Phylloxera is a small winged aphid from North American, it lives on different trees including oak or pear. The species was first described by Fitch in the E.U.A. in 1855, and the English entomologist Westwood recorded it in London greenhouses in 1863.
In France, as early as 1863, the first damage of an unknown predator was observed on the commune of Pujaut, near Roquemaure in the Gard. It was a veterinarian from Arles, Mr. Delorme, who was also the manager of an estate in the Camarguaise region, who first reported this strange decline in vines in a letter sent on the 8th of November 1867 to the Agricole Comice in Aix-en-Provence. The expansion by proximity, was of a disturbing gravity.
A commission consisting of three members: Jules-Emile Planchon - Professor of Botany at the Faculty of Science and the Ecole de Pharmacie de Montpellier, Gaston Bazille - winemaker and President of the Société d'Agriculture de l'Hérault, soon appointed politician and future Senator, and Félix Sahut - horticulturist and founder of the Société d'Horticulture et d'Histoire Naturelle de l'Hérault.
This commission was covered with glory when, on July the 15th, 1868, it went to the Lagoy Castle near Saint-Rémy-de-Provence, and distinguished the evil insect.

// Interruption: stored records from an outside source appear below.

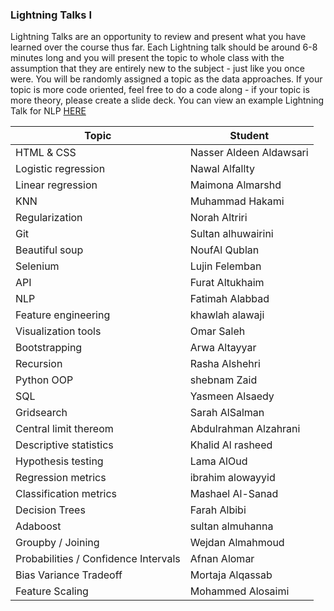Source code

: 
### Lightning Talks I

Lightning Talks are an opportunity to review and present what you have learned over the course thus far. Each Lightning talk should be around 6-8 minutes long and you will present the topic to whole class with the assumption that they are entirely new to the subject - just like you once were. You will be randomly assigned a topic as the data approaches. If your topic is more code oriented, feel free to do a code along - if your topic is more theory, please create a slide deck. You can view an example Lightning Talk for NLP [HERE](./example)

| Topic              | Student                |  
| ------------------ | ---------------------- |
| HTML & CSS | 	Nasser Aldeen Aldawsari  |
| Logistic regression | 	Nawal Alfallty |
| Linear regression| 	Maimona Almarshd |
| KNN	 | Muhammad Hakami |
| Regularization	| Norah Altriri |
| Git	 |  Sultan alhuwairini |
| Beautiful soup| 	NoufAl Qublan |
| Selenium| 	Lujin  Felemban |
| API| 	Furat Altukhaim |
| NLP	| Fatimah Alabbad |
| Feature engineering| 	khawlah alawaji |
| Visualization tools| 	Omar Saleh |
| Bootstrapping| 	Arwa Altayyar |
| Recursion| 	Rasha Alshehri |
| Python OOP| 	shebnam Zaid |
| SQL| Yasmeen Alsaedy  |
| Gridsearch| 	Sarah AlSalman |
| Central limit thereom	| 	Abdulrahman Alzahrani |
| Descriptive statistics| 	Khalid Al rasheed |
| Hypothesis testing| 	Lama AlOud |
| Regression metrics| 	ibrahim alowayyid |
| Classification metrics| 	Mashael Al-Sanad |
| Decision Trees| 	Farah Albibi |
| Adaboost| 	sultan almuhanna |
| Groupby / Joining| 	Wejdan Almahmoud |
| Probabilities / Confidence Intervals| 	Afnan Alomar |
| Bias Variance Tradeoff| Mortaja Alqassab|
| Feature Scaling | Mohammed Alosaimi ||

It was F. Sahut who first observed the aphid on dried roots, and handed the vine to his colleagues J.E. Planchon and G. Bazille. This primacy of a few seconds in the discovery of the pest aphid will result in inextricable conflicts between Sahut and Bazille, since the latter, the group’s only true scientist, has written an investigation note on this discovery, and took sole ownership of it and named the aphid "Phylloxera vastatrix". Official history has validated this thesis, as always, for the one of the best communicator.
It is a stinging bug characterized by long antennae; two pairs of wings and biting oral parts with a long articulated rostrum. 90% of the known species are phytophagous. Its existence dates back to 250,000 years. The species Phylloxéra vastatrix attacks the vine. This is the one we’re looking at.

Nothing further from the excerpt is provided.